Preliminary notes on the text and some of its challenges:
The text of this chapbook is taken from The Manuscript Books of Emily Dickinson, edited by Ralph Franklin, 1981: Cambridge, Massachusetts, and London, England, The Belknap Press of Harvard University Press. Very few of Dickinson's poems were published during her lifetime. With the few that were so published, she objected bitterly to such editorial practices as supplying titles, and normalizing her punctuation, capitalization, spelling, and line-breaks, and therefore refrained from publication. Instead, she maintained her poems, in the forms in which she preferred them, in her own fair-copied books, sewn together at the spine.
These original manuscript books were taken apart by her first editors after her death, the poems removed from them, and the original groupings and orderings into books destroyed. The original volumes (which I call chapbooks, the correct term for a volume of 40 pages or less, but they are commonly called fascicles, a term for packets of pages attached together, carrying no connotation of their being intended as books) were reassembled by Ralph Franklin on the basis of archival research into similarities of types of paper, and the actual physical locations of spinal stitch-marks, watermarks, stains and tears on adjoining pages, etc. He numbered them according the chronological order in which she had assembled them, as established by the dates of manufacture of the paper she used for each.

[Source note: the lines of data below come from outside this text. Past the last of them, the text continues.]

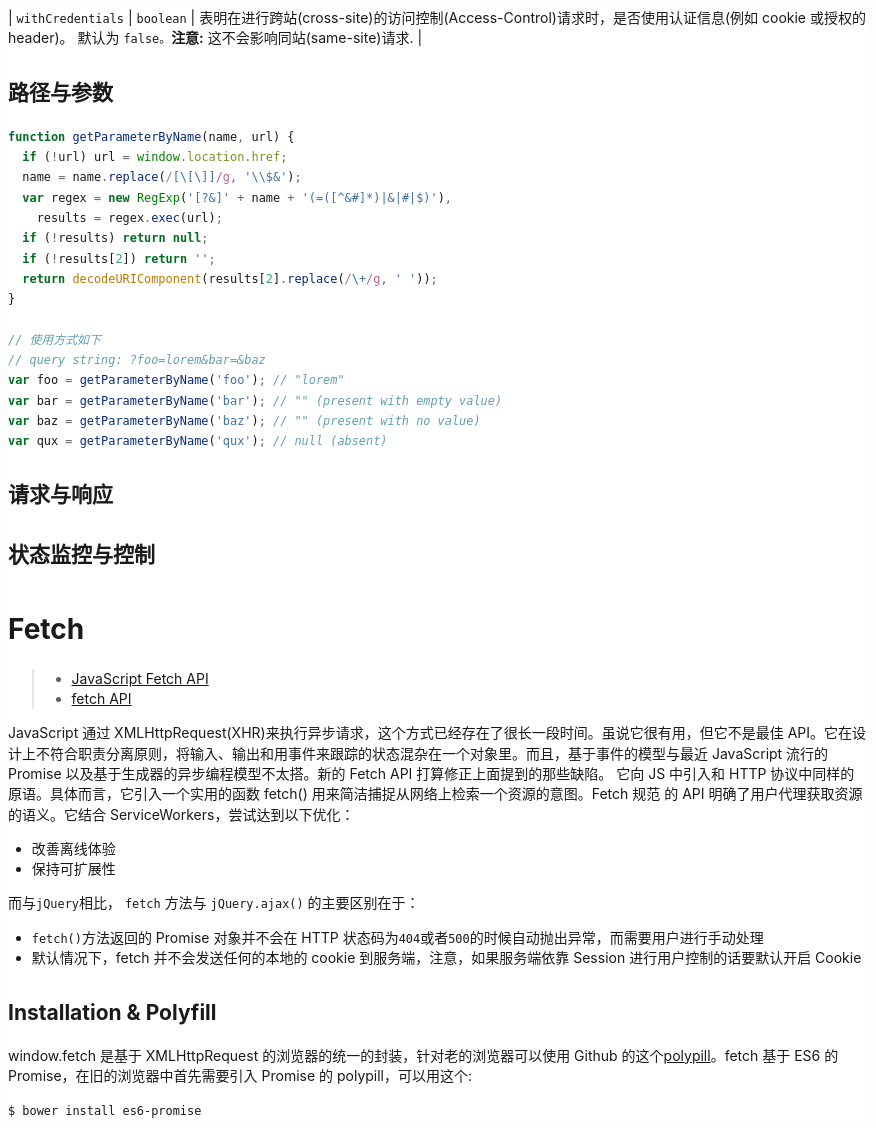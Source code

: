 | `withCredentials`    | `boolean`                    | 表明在进行跨站(cross-site)的访问控制(Access-Control)请求时，是否使用认证信息(例如 cookie 或授权的 header)。 默认为 `false。`**注意:** 这不会影响同站(same-site)请求.                                                                                                                                                                                                                                                                                                    |

## 路径与参数

```js
function getParameterByName(name, url) {
  if (!url) url = window.location.href;
  name = name.replace(/[\[\]]/g, '\\$&');
  var regex = new RegExp('[?&]' + name + '(=([^&#]*)|&|#|$)'),
    results = regex.exec(url);
  if (!results) return null;
  if (!results[2]) return '';
  return decodeURIComponent(results[2].replace(/\+/g, ' '));
}

// 使用方式如下
// query string: ?foo=lorem&bar=&baz
var foo = getParameterByName('foo'); // "lorem"
var bar = getParameterByName('bar'); // "" (present with empty value)
var baz = getParameterByName('baz'); // "" (present with no value)
var qux = getParameterByName('qux'); // null (absent)
```

## 请求与响应

## 状态监控与控制

# Fetch

> * [JavaScript Fetch API](http://www.tuicool.com/articles/QZBJ7zJ)
> * [fetch API](https://davidwalsh.name/fetch)

JavaScript 通过 XMLHttpRequest(XHR)来执行异步请求，这个方式已经存在了很长一段时间。虽说它很有用，但它不是最佳 API。它在设计上不符合职责分离原则，将输入、输出和用事件来跟踪的状态混杂在一个对象里。而且，基于事件的模型与最近 JavaScript 流行的 Promise 以及基于生成器的异步编程模型不太搭。新的 Fetch API 打算修正上面提到的那些缺陷。 它向 JS 中引入和 HTTP 协议中同样的原语。具体而言，它引入一个实用的函数 fetch() 用来简洁捕捉从网络上检索一个资源的意图。Fetch 规范 的 API 明确了用户代理获取资源的语义。它结合 ServiceWorkers，尝试达到以下优化：

* 改善离线体验
* 保持可扩展性

而与`jQuery`相比， `fetch` 方法与 `jQuery.ajax()` 的主要区别在于：

* `fetch()`方法返回的 Promise 对象并不会在 HTTP 状态码为`404`或者`500`的时候自动抛出异常，而需要用户进行手动处理
* 默认情况下，fetch 并不会发送任何的本地的 cookie 到服务端，注意，如果服务端依靠 Session 进行用户控制的话要默认开启 Cookie

## Installation & Polyfill

window.fetch 是基于 XMLHttpRequest 的浏览器的统一的封装，针对老的浏览器可以使用 Github 的这个[polypill](https://github.com/github/fetch)。fetch 基于 ES6 的 Promise，在旧的浏览器中首先需要引入 Promise 的 polypill，可以用这个:

```
$ bower install es6-promise
```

Dickinson did not supply titles for any of her poems. The numbers above the poems in this text (which are now commonly used in place of titles to identify them) were supplied by Thomas Johnson, the editor who in 1955 first attempted to restore her texts to their original spelling, punctuation, line and stanza forms, rhymes, and language. Johnson did not, however, try to restore the original groupings and order. Nor did he try to deal with Dickinson's innovative retention, in her final copies of poems, of alternate word choices. In her bound chapbooks, Dickinson used the +sign before a word to indicate an alternate choice for the word, or sometimes for part or all of the line, which she then placed, sometimes in the order in which they pertain to the text, sometimes not, often at the bottom of each page, but occasionally in the margins near the original choice to which they refer. I have moved a few of these to clarify their original reference point. Sometimes, as with the second + in the first poem below, there will be more than one alternative choice for that location in the poem. In those cases, I've indicated by spacing that two successive choices are alternates for the same original reference point. It is not always clear from her handwriting when she intends a capital letter and when a small; sometimes she uses an intermediate size. I've transcribed them as best I could.
Because she withheld her poems from publication, rather than permit these characteristics of her work to receive editorial alteration, it is vital to read her poems as she intended them, with all their elements of difference and indeterminacy. In effect, the indeterminacy itself constitutes a radical new poetics, precursor not merely of modernism, but, in many significant ways, of postmodernism.